Records drawn from a dataset:
※ ※ ※

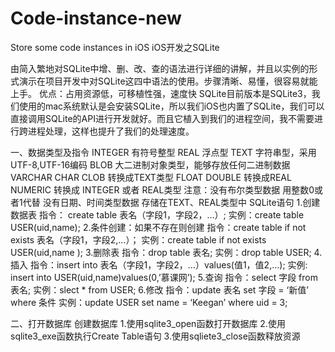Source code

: # Code-instance-new
Store some code instances in iOS
iOS开发之SQLite

由简入繁地对SQLite中增、删、改、查的语法进行详细的讲解，并且以实例的形式演示在项目开发中对SQLite这四中语法的使用。步骤清晰、易懂，很容易就能上手。
优点：占用资源低，可移植性强，速度快 SQLite目前版本是SQLite3，我们使用的mac系统默认是会安装SQLite，所以我们iOS也内置了SQLite，我们可以直接调用SQLite的API进行开发就好。而且它植入到我们的进程空间，我不需要进行跨进程处理，这样也提升了我们的处理速度。 

一、数据类型及指令 INTEGER 有符号整型 REAL 浮点型 TEXT 字符串型，采用UTF-8,UTF-16编码 BLOB 大二进制对象类型，能够存放任何二进制数据 VARCHAR CHAR CLOB 转换成TEXT类型 FLOAT DOUBLE 转换成REAL NUMERIC 转换成 INTEGER 或者 REAL类型 注意：没有布尔类型数据 用整数0或者1代替 没有日期、时间类型数据 存储在TEXT、REAL类型中 SQLite语句 
1.创建数据表 指令： create table 表名（字段1，字段2，…）; 实例：create table USER(uid,name); 
2.条件创建：如果不存在则创建 指令：create table if not exists 表名（字段1，字段2,…）； 实例：create table if not exists USER(uid,name );
3.删除表 指令：drop table 表名; 实例：drop table USER; 
4.插入 指令：insert into 表名（字段1，字段2，…）values(值1，值2,…); 实例: insert into USER(uid,name)values(0,’慕课网’);
5.查询 指令：select 字段 from 表名; 实例：slect * from USER;
6.修改 指令：update 表名 set 字段 = ‘新值’ where 条件 实例：update USER set name = ‘Keegan’ where uid = 3;

二、打开数据库 创建数据库 1.使用sqlite3_open函数打开数据库 2.使用sqlite3_exe函数执行Create Table语句 3.使用sqliete3_close函数释放资源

※ ※ ※

▶ [INSTRUCTIONS FOR THE TASK]: Print every entry exactly. Pictures are not part of the copy.

▶ [RESULT BELOW]:
Source code

: # Code-instance-new
Store some code instances in iOS
iOS开发之SQLite

由简入繁地对SQLite中增、删、改、查的语法进行详细的讲解，并且以实例的形式演示在项目开发中对SQLite这四中语法的使用。步骤清晰、易懂，很容易就能上手。
优点：占用资源低，可移植性强，速度快 SQLite目前版本是SQLite3，我们使用的mac系统默认是会安装SQLite，所以我们iOS也内置了SQLite，我们可以直接调用SQLite的API进行开发就好。而且它植入到我们的进程空间，我不需要进行跨进程处理，这样也提升了我们的处理速度。 

一、数据类型及指令 INTEGER 有符号整型 REAL 浮点型 TEXT 字符串型，采用UTF-8,UTF-16编码 BLOB 大二进制对象类型，能够存放任何二进制数据 VARCHAR CHAR CLOB 转换成TEXT类型 FLOAT DOUBLE 转换成REAL NUMERIC 转换成 INTEGER 或者 REAL类型 注意：没有布尔类型数据 用整数0或者1代替 没有日期、时间类型数据 存储在TEXT、REAL类型中 SQLite语句 
1.创建数据表 指令： create table 表名（字段1，字段2，…）; 实例：create table USER(uid,name); 
2.条件创建：如果不存在则创建 指令：create table if not exists 表名（字段1，字段2,…）； 实例：create table if not exists USER(uid,name );
3.删除表 指令：drop table 表名; 实例：drop table USER; 
4.插入 指令：insert into 表名（字段1，字段2，…）values(值1，值2,…); 实例: insert into USER(uid,name)values(0,’慕课网’);
5.查询 指令：select 字段 from 表名; 实例：slect * from USER;
6.修改 指令：update 表名 set 字段 = ‘新值’ where 条件 实例：update USER set name = ‘Keegan’ where uid = 3;

二、打开数据库 创建数据库 1.使用sqlite3_open函数打开数据库 2.使用sqlite3_exe函数执行Create Table语句 3.使用sqliete3_close函数释放资源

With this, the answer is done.